Those cabinets may have just been mock-ups for the show flyer. David Willis told me they often rushed to get new artwork done for the show samples, and they were rarely finished designs used in production. It stands to reason they would be in a rush to mock up cabinets for marketing efforts. Not really about cost as they had the 8-color production line running smoothly. The NOS art you found could have been leftovers Willis sold to operators, or variations they sold in the same way they knocked off their own artwork designs for Centuri.

Either way, love the resto.
 
Those cabinets may have just been mock-ups for the show flyer.
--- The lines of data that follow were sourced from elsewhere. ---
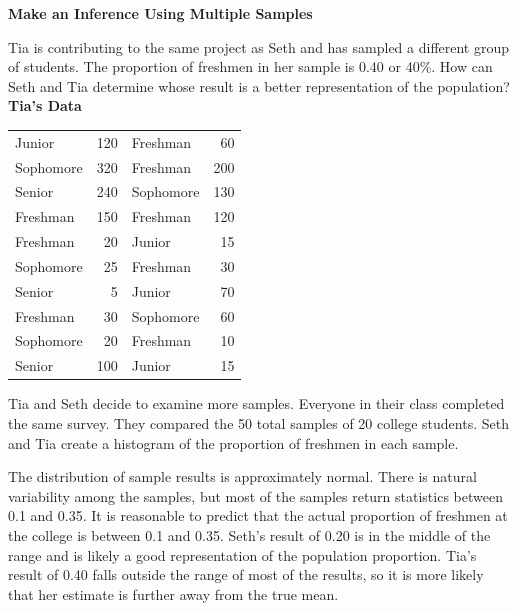 \documentclass{article}
\newenvironment{example}[1]{}{}         %
\newcommand{\answer}[1]{}               %
\newcommand{\placeholder}[2]{}          %
\newcommand{\te}[1]{}                   %
\begin{document}
\begin{example}{2}
\textbf{Make an Inference Using Multiple Samples}
\te{APPLICATION}
Tia is contributing to the same project as Seth and has sampled a different group of students. The proportion of freshmen in her sample is 0.40 or 40\%. How can Seth and Tia determine whose result is a better representation of the population?
\textbf{Tia's Data}
\begin{tabular}{lrlr}
Junior & 120 & Freshman & 60 \\
Sophomore & 320 & Freshman & 200 \\
Senior & 240 & Sophomore & 130 \\
Freshman & 150 & Freshman & 120 \\
Freshman & 20 & Junior & 15 \\
Sophomore & 25 & Freshman & 30 \\
Senior & 5 & Junior & 70 \\
Freshman & 30 & Sophomore & 60 \\
Sophomore & 20 & Freshman & 10 \\
Senior & 100 & Junior & 15 \\
\end{tabular}
Tia and Seth decide to examine more samples. Everyone in their class completed the same survey. They compared the 50 total samples of 20 college students. Seth and Tia create a histogram of the proportion of freshmen in each sample.
\placeholder{graph}{Results of 50 Samples: blue histogram. Horizontal Proportion of Freshmen labels 0,0.1,0.15,0.2,0.25,0.3,0.35,0.4, equally spaced as printed; vertical Number of Samples 0 to 16 every 2. Seven bars have heights 2,7,9,14,11,6,1. No arrows.}
\te{Printed first interval 0 to 0.1 is drawn the same width as later intervals of 0.05.}
\te{Callout: In 6 samples out of 50, between 30\% and 35\% of the sample participants are freshmen.}
\te{Callout: In 47 samples out of 50, the sample proportion falls between 0.1 and 0.35.}
\te{GENERALIZE Most samples provide a reasonable estimate of the parameter. The average value of a set of sample statistics will approximate the population parameter with high precision.}
The distribution of sample results is approximately normal. There is natural variability among the samples, but most of the samples return statistics between 0.1 and 0.35. It is reasonable to predict that the actual proportion of freshmen at the college is between 0.1 and 0.35.
Seth's result of 0.20 is in the middle of the range and is likely a good representation of the population proportion. Tia's result of 0.40 falls outside the range of most of the results, so it is more likely that her estimate is further away from the true mean.
\answer{Compare more samples; Seth's result of 0.20 is likely a good representation of the population proportion.}
\end{example}
\end{document}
David Willis told me they often rushed to get new artwork done for the show samples, and they were rarely finished designs used in production. It stands to reason they would be in a rush to mock up cabinets for marketing efforts. Not really about cost as they had the 8-color production line running smoothly. The NOS art you found could have been leftovers Willis sold to operators, or variations they sold in the same way they knocked off their own artwork designs for Centuri.

Either way, love the resto.
Well, I feel bad about the NOS piece I used, because now it's no good. Tried to stick it back down to the old paper, but there's just too many little particleboard chunks underneath the adhesive. And the other one isn't even usable. It probably could be saved and displayed, but it'll never work putting it on a game. I should be able to somehow trim the white off the sides of the repro and use that, it seems to be a lot better shape as far as flexibility and adhesive.
 
Well, I feel bad about the NOS piece I used, because now it's no good. Tried to stick it back down to the old paper, but there's just too many little particleboard chunks underneath the adhesive. And the other one isn't even usable. It probably could be saved and displayed, but it'll never work putting it on a game. I should be able to somehow trim the white off the sides of the repro and use that, it seems to be a lot better shape as far as flexibility and adhesive.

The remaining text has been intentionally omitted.